Device and Method for Producing a Component by Means of 3D Multi-Material Printing and Component Produced Therewith

Abstract

The invention relates to a method and a device for producing a component by means of 3D multi-material pressure and to a component part produced therewith, wherein metallic and ceramic pastes, mixed with powder and binding agents, for producing the component are applied in layers by means of an extrusion process and are shaped, and the printing process is monitored by means of a monitoring device in such a way that defects in the pressure are detected by means of a camera and the defects are eliminated and/or overfilling or underfilling of each printed layer in relation to the extrusion quantity is monitored by means of a camera and/or temporary blockages in the extrusion nozzle are detected by monitoring the pressure in the region of the extrusion nozzle and released by increasing the pressure. The device comprises a corresponding monitoring device. The device can also have a mixing and feeding device with a vacuum mixing container which is connected to a vibration device. The device can comprise a ceramic construction platform having a porous structure. The component has a lattice structure with beads which are deposited at a distance from one another on a plane.

Claims

1. Method for producing a component by means of 3D multi-material printing, in particular for producing an electrical component, characterized in that by means of an extrusion process from powder and binder, mixed metallic and ceramic pastes for producing the component are applied in layers by means of an extrusion die and brought into shape, and that the printing process is monitored by means of a monitoring device in such a way that by means of a camera, defects in the print are detected, localized and compared with the measurements of a continuous monitoring system, wherein, based on detected defects, new extrusion paths are automatically created which eliminate the defects fully automatically, and/or by means of a camera, an overfilling or underfilling of each printed layer is monitored in relation to the extrusion quantity, wherein the degree of filling of each printed layer during the printing process is recorded and evaluated by means of imaging methods, and/or temporary blockages in the extrusion die can be detected by monitoring the pressure in the area of the extrusion die, wherein the blockage outside the printed body is released by increasing the pressure and the printing process is then continued.

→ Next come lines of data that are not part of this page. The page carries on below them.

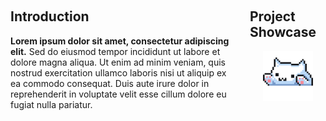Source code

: ###

<div style="display: flex; flex-direction: row;">

  <div style="flex: 3; padding-right: 20px;">
  
  ## Introduction
  
  **Lorem ipsum dolor sit amet, consectetur adipiscing elit.** Sed do eiusmod tempor incididunt ut labore et dolore magna aliqua. Ut enim ad minim veniam, quis nostrud exercitation ullamco laboris nisi ut aliquip ex ea commodo consequat. Duis aute irure dolor in reprehenderit in voluptate velit esse cillum dolore eu fugiat nulla pariatur.
  
  </div>
  
  <div style="flex: 1; width: 20%;">
  
  ## Project Showcase
  
  <p align="center"><img src="https://github.com/hen-lima/hen-lima/blob/main/catcutegif.gif" alt="Project Showcase" width="80"/>
  
  </div>

</div>

  
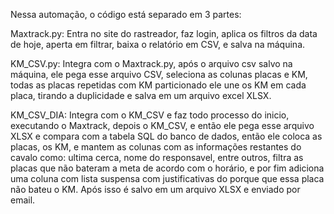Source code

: Nessa automação, o código está separado em 3 partes:

Maxtrack.py: Entra no site do rastreador, faz login, aplica os filtros da data de hoje, aperta em filtrar, baixa o relatório em CSV, e salva na máquina.

KM_CSV.py: Integra com o Maxtrack.py, após o arquivo csv salvo na máquina, ele pega esse arquivo CSV, seleciona as colunas placas e KM, todas as placas repetidas com KM particionado ele une os KM em cada placa, tirando a duplicidade e salva em um arquivo excel XLSX.

KM_CSV_DIA: Integra com o KM_CSV e faz todo processo do inicio, executando o Maxtrack, depois o KM_CSV, e então ele pega esse arquivo XLSX e compara com a tabela SQL do banco de dados, então ele coloca as placas, os KM, e mantem as colunas com as informações
restantes do cavalo como: ultima cerca, nome do responsavel, entre outros, filtra as placas que não bateram a meta de acordo com o horário, e por fim adiciona uma coluna com lista suspensa com justificativas do porque que essa placa não bateu o KM. Após isso
é salvo em um arquivo XLSX e enviado por email.
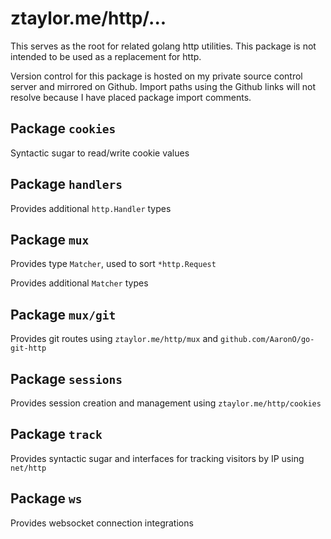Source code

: # ztaylor.me/http/...

This serves as the root for related golang http utilities. This package is not intended to be used as a replacement for http.

Version control for this package is hosted on my private source control server and mirrored on Github. Import paths using the Github links will not resolve because I have placed package import comments.

## Package `cookies`

Syntactic sugar to read/write cookie values

## Package `handlers`

Provides additional `http.Handler` types

## Package `mux`

Provides type `Matcher`, used to sort `*http.Request`

Provides additional `Matcher` types

## Package `mux/git`

Provides git routes using `ztaylor.me/http/mux` and `github.com/AaronO/go-git-http`

## Package `sessions`

Provides session creation and management using `ztaylor.me/http/cookies`

## Package `track`

Provides syntactic sugar and interfaces for tracking visitors by IP using `net/http`

## Package `ws`

Provides websocket connection integrations
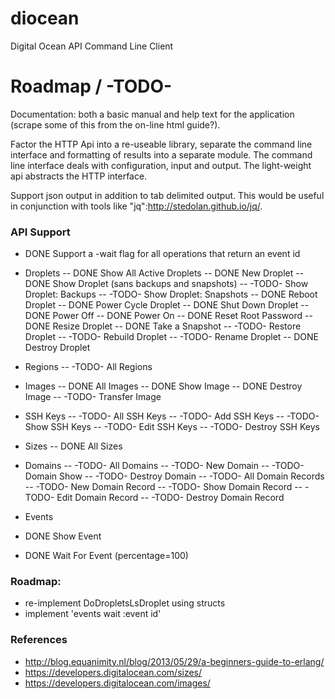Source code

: diocean
=======

Digital Ocean API Command Line Client

# Roadmap / -TODO-

Documentation: both a basic manual and help text for the application (scrape some of this from the on-line html guide?).

Factor the HTTP Api into a re-useable library, separate the command line interface and formatting of results into a separate module.  The command line interface deals with configuration, input and output.  The light-weight api abstracts the HTTP interface.

Support json output in addition to tab delimited output.  This would be useful in conjunction with tools like "jq":http://stedolan.github.io/jq/.

### API Support

- DONE Support a -wait flag for all operations that return an event id

- Droplets
-- DONE Show All Active Droplets
-- DONE New Droplet
-- DONE Show Droplet (sans backups and snapshots)
-- -TODO- Show Droplet: Backups
-- -TODO- Show Droplet: Snapshots
-- DONE Reboot Droplet
-- DONE Power Cycle Droplet
-- DONE Shut Down Droplet
-- DONE Power Off
-- DONE Power On
-- DONE Reset Root Password
-- DONE Resize Droplet
-- DONE Take a Snapshot
-- -TODO- Restore Droplet
-- -TODO- Rebuild Droplet
-- -TODO- Rename Droplet
-- DONE Destroy Droplet

- Regions
-- -TODO- All Regions

- Images
-- DONE All Images
-- DONE Show Image
-- DONE Destroy Image
-- -TODO- Transfer Image

- SSH Keys
-- -TODO- All SSH Keys
-- -TODO- Add SSH Keys
-- -TODO- Show SSH Keys
-- -TODO- Edit SSH Keys
-- -TODO- Destroy SSH Keys

- Sizes
-- DONE All Sizes

- Domains
-- -TODO- All Domains
-- -TODO- New Domain
-- -TODO- Domain Show
-- -TODO- Destroy Domain
-- -TODO- All Domain Records
-- -TODO- New Domain Record
-- -TODO- Show Domain Record
-- -TODO- Edit Domain Record
-- -TODO- Destroy Domain Record

- Events
- DONE Show Event
- DONE Wait For Event (percentage=100)

### Roadmap:

- re-implement DoDropletsLsDroplet using structs
- implement 'events wait :event id'

### References

- http://blog.equanimity.nl/blog/2013/05/29/a-beginners-guide-to-erlang/
- https://developers.digitalocean.com/sizes/
- https://developers.digitalocean.com/images/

2. Method according to claim 1 for monitoring defects in printing, characterized in that a bead deposited on the printing body during the printing process is evaluated with the aid of the camera and image recognition and evaluation methods and, in the case of defects, these are eliminated before the next layer and/or the next material.

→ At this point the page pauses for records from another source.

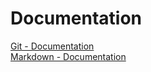 # Documentation  
[Git - Documentation](https://git-scm.com/doc)  
[Markdown - Documentation](https://guides.github.com/features/mastering-markdown)
&nbsp;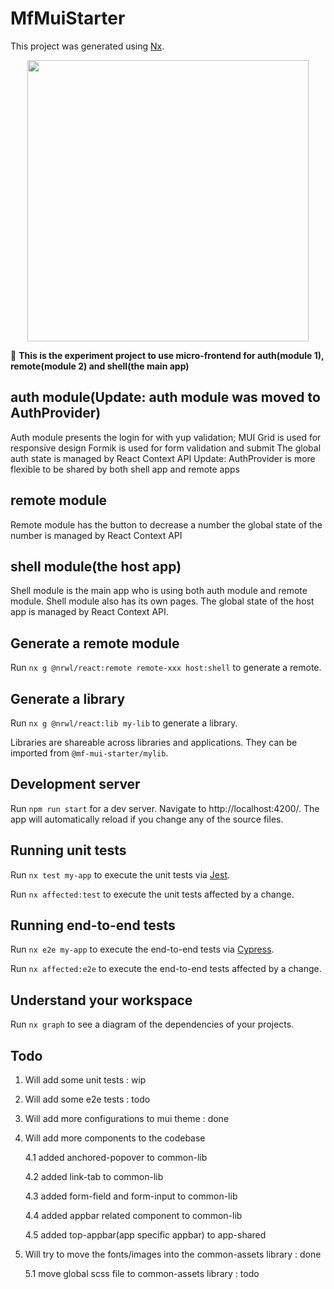 # MfMuiStarter

This project was generated using [Nx](https://nx.dev).

<p style="text-align: center;"><img src="https://raw.githubusercontent.com/nrwl/nx/master/images/nx-logo.png" width="450"></p>

🔎 **This is the experiment project to use micro-frontend for auth(module 1), remote(module 2) and shell(the main app)**

## auth module(Update: auth module was moved to AuthProvider)

Auth module presents the login for with yup validation;
MUI Grid is used for responsive design
Formik is used for form validation and submit
The global auth state is managed by React Context API
Update: AuthProvider is more flexible to be shared by both shell app and remote apps

## remote module

Remote module has the button to decrease a number
the global state of the number is managed by React Context API

## shell module(the host app)

Shell module is the main app who is using both auth module and remote module.
Shell module also has its own pages.
The global state of the host app is managed by React Context API.

## Generate a remote module

Run `nx g @nrwl/react:remote remote-xxx host:shell` to generate a remote.

## Generate a library

Run `nx g @nrwl/react:lib my-lib` to generate a library.

Libraries are shareable across libraries and applications. They can be imported from `@mf-mui-starter/mylib`.

## Development server

Run `npm run start` for a dev server. Navigate to http://localhost:4200/. The app will automatically reload if you change any of the source files.

## Running unit tests

Run `nx test my-app` to execute the unit tests via [Jest](https://jestjs.io).

Run `nx affected:test` to execute the unit tests affected by a change.

## Running end-to-end tests

Run `nx e2e my-app` to execute the end-to-end tests via [Cypress](https://www.cypress.io).

Run `nx affected:e2e` to execute the end-to-end tests affected by a change.

## Understand your workspace

Run `nx graph` to see a diagram of the dependencies of your projects.

## Todo

1. Will add some unit tests : wip

2. Will add some e2e tests : todo

3. Will add more configurations to mui theme : done

4. Will add more components to the codebase

   4.1 added anchored-popover to common-lib

   4.2 added link-tab to common-lib

   4.3 added form-field and form-input to common-lib

   4.4 added appbar related component to common-lib

   4.5 added top-appbar(app specific appbar) to app-shared

5. Will try to move the fonts/images into the common-assets library : done

   5.1 move global scss file to common-assets library : todo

3. Method according to claim 1 for monitoring defects, characterized in that, after completion of a material in a layer, the corresponding area is detected with the aid of the imaging materials and the course of the extrusion paths is determined by means of an image recognition method.

4. Method according to claim 1 for monitoring the overfilling/underfilling of the extrusion quantity, characterized in that the overfilling or underfilling is counteracted by means of the dynamic adaptation of a scaling factor in the form of a control loop to the printing process.

5. Method according to claim 1, in that the loosening of the blockage of the extrusion die is detected by means of the drop in the measured pressure.

6. Method according to claim 1, characterized in that a binder in the form of an emulsion of several components is used, wherein the emulsion is used for the targeted adjustment of the binder parameters.

7. Method according to claim 6, characterized in that the binder consists of polymers of different chain length, ring-shaped hydrocarbon compounds, iso-parafins, olefins, n-parafins, polysaccharides, surface-active substances or defoamers or a combination of at least two of these components.

8. Method according to claim 1, characterized in that after the component has been printed, a sintering process of the printed parts takes place, wherein the temperature level and the sintering atmosphere are selected in such a way that the binder components are expelled from the component by means of oxidation, wherein the temperature subsequently is increased to 900-1500 C., wherein the oxidized metallic components of the printed component are reduced with the aid of active gases.

9. Method according to claim 1, characterized in that by means of an automatic mixing and feeding device the metallic and ceramic paste is mixed under vacuum and fed to the print head by means of gravity and vibration.

10. Method according to claim 9, characterized in that the mixing and feeding device has an inlet opening, wherein the quantity provided for mixing is determined from the amplitude, frequency, powder consistency and diameter of the inlet opening.

11. Method according to claim 1, characterized in that by adding additives to the ceramic paste the shrinkage value during the drying and sintering process as well as the physical properties of the printing body are adjusted.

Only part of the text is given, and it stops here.